Friday 18 April 2008

The Third Day He Rose Again From The Dead

A couple of excerpts from the above chapter of Karl Barth's "Dogmatics in Outline", available at http://www.amazon.co.uk/Dogmatics-Outline-Classics-Karl-Barth/dp/0334028388/ref=sr_1_1?ie=UTF8&s=books&qid=1208468111&sr=8-1

"The goal is that man is transferred to another status in law. He no longer belongs to that which had a right over him, to that realm of curse, death and hell; he is translated into the kingdom of God's dear Son. That means that his position, his condition, his legal status as a sinner is rejected in every form. Man is no longer seriously regarded by God as a sinner. Whatever he may be, whatever there is to be said of him, whatever he has to reproach himself with, God no longer takes him seriously as a sinner. He has died to sin; there on the Cross of Golgotha. He is no longer present for sin. He is acknowledged before God and established as a righteous man, as one who does right before God. As he now stands, he has, of course, his existence in sin and so in its guilt; but he has that behind him. The turn has been achieved, once for all. But we cannot say, 'I have turned away once for all, I have experienced' - no; 'once for all' is Jesus Christ's 'once for all'. But if we believe in Him, then it holds for us. Man is in Christ Jesus, who has died for him, in virtue of His resurrection, God's dear child, who may live by and for the good pleasure of God."

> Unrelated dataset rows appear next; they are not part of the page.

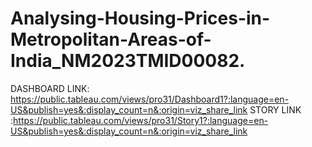 # Analysing-Housing-Prices-in-Metropolitan-Areas-of-India_NM2023TMID00082.
DASHBOARD LINK: https://public.tableau.com/views/pro31/Dashboard1?:language=en-US&publish=yes&:display_count=n&:origin=viz_share_link
STORY LINK :https://public.tableau.com/views/pro31/Story1?:language=en-US&publish=yes&:display_count=n&:origin=viz_share_link
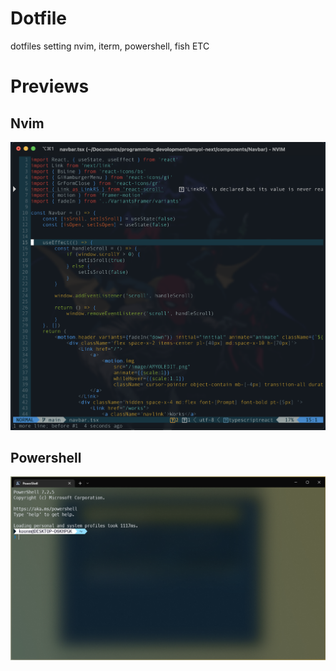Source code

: # Dotfile
dotfiles setting nvim, iterm, powershell, fish ETC
# Previews 

## Nvim
![My Image](images/Nvim.png)

## Powershell
![My Image](images/powershell.png)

"In the resurrection of Jesus Christ the claim is made, according to the New Testament, that God's victory in man's favour in the person of His Son has already been won. Easter is indeed the great pledge of our hope, but simultaneously this future is already present in the Easter message. It is the proclamation of a victory already won. The war is at an end - even though here and there troops are still shooting, because they have not heard anything yet about the capitulation. The game is won, even though the player can still play a few further moves. Actually he is already mated. The clock has run down, even though the pendulum still swings a few times this way and that. It is in this interim space that we are living: the old is past, behold it has all become new. The Easter message tells us that our enemies, sin, the curse and death, are beaten. Ultimately they can no longer start mischief. They still behave as though the game were not decided, the battle not fought; we must still reckon with them, but fundamentally we must cease to fear them any more. If you have heard the Easter message, you can no longer run around with a tragic face and lead the humourless existence of a man who has no hope. One thing still holds, and only this one thing is really serious, that Jesus is the Victor. A seriousness that would look back past this, like Lot's wife, is not Christian seriousness. It may be burning behind - and truly it is burning - but we have to look, not at it, but at the other fact, that we are invited and summoned to take seriously the victory of God's glory in this man Jesus and to be joyful in Him. Then we may live in thankfulness and not in fear."